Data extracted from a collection

--------------------------------------------------

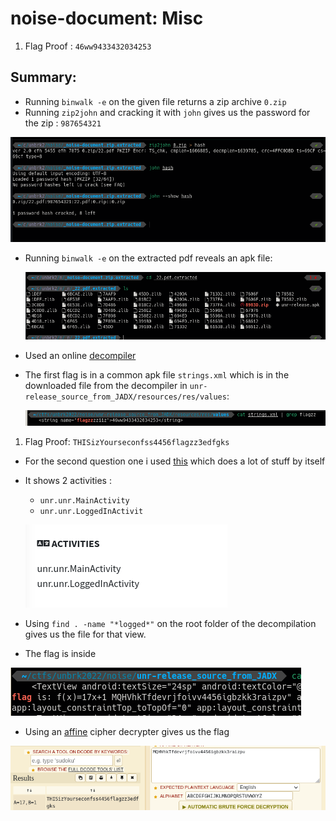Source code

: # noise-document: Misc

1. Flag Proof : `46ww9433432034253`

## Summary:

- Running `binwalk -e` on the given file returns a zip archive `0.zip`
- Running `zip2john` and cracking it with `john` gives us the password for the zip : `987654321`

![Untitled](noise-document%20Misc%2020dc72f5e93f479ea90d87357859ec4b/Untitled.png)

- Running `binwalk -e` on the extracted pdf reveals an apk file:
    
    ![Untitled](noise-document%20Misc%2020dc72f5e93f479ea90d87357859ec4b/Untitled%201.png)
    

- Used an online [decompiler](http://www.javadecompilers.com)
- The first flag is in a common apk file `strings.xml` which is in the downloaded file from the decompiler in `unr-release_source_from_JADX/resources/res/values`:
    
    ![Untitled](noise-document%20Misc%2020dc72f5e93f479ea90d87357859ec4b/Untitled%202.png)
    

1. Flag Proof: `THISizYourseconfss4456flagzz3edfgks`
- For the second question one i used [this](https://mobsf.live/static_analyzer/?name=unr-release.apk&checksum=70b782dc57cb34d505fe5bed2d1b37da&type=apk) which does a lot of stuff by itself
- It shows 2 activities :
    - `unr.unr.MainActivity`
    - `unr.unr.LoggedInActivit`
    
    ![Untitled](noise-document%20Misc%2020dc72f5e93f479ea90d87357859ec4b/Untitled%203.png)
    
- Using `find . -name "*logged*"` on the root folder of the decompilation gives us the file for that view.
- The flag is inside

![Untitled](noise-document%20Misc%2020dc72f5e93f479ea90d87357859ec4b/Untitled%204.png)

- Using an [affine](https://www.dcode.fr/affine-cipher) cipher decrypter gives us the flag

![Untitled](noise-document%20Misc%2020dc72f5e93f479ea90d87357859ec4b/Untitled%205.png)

--------------------------------------------------

Assignment |
Copy every record exactly, dropping the images.

Solution for this problem |
Source code

: # noise-document: Misc

1. Flag Proof : `46ww9433432034253`

## Summary:

- Running `binwalk -e` on the given file returns a zip archive `0.zip`
- Running `zip2john` and cracking it with `john` gives us the password for the zip : `987654321`

![Untitled](noise-document%20Misc%2020dc72f5e93f479ea90d87357859ec4b/Untitled.png)

- Running `binwalk -e` on the extracted pdf reveals an apk file:
    
    ![Untitled](noise-document%20Misc%2020dc72f5e93f479ea90d87357859ec4b/Untitled%201.png)
    

- Used an online [decompiler](http://www.javadecompilers.com)
- The first flag is in a common apk file `strings.xml` which is in the downloaded file from the decompiler in `unr-release_source_from_JADX/resources/res/values`:
    
    ![Untitled](noise-document%20Misc%2020dc72f5e93f479ea90d87357859ec4b/Untitled%202.png)
    

1. Flag Proof: `THISizYourseconfss4456flagzz3edfgks`
- For the second question one i used [this](https://mobsf.live/static_analyzer/?name=unr-release.apk&checksum=70b782dc57cb34d505fe5bed2d1b37da&type=apk) which does a lot of stuff by itself
- It shows 2 activities :
    - `unr.unr.MainActivity`
    - `unr.unr.LoggedInActivit`
    
    ![Untitled](noise-document%20Misc%2020dc72f5e93f479ea90d87357859ec4b/Untitled%203.png)
    
- Using `find . -name "*logged*"` on the root folder of the decompilation gives us the file for that view.
- The flag is inside

![Untitled](noise-document%20Misc%2020dc72f5e93f479ea90d87357859ec4b/Untitled%204.png)

- Using an [affine](https://www.dcode.fr/affine-cipher) cipher decrypter gives us the flag

![Untitled](noise-document%20Misc%2020dc72f5e93f479ea90d87357859ec4b/Untitled%205.png)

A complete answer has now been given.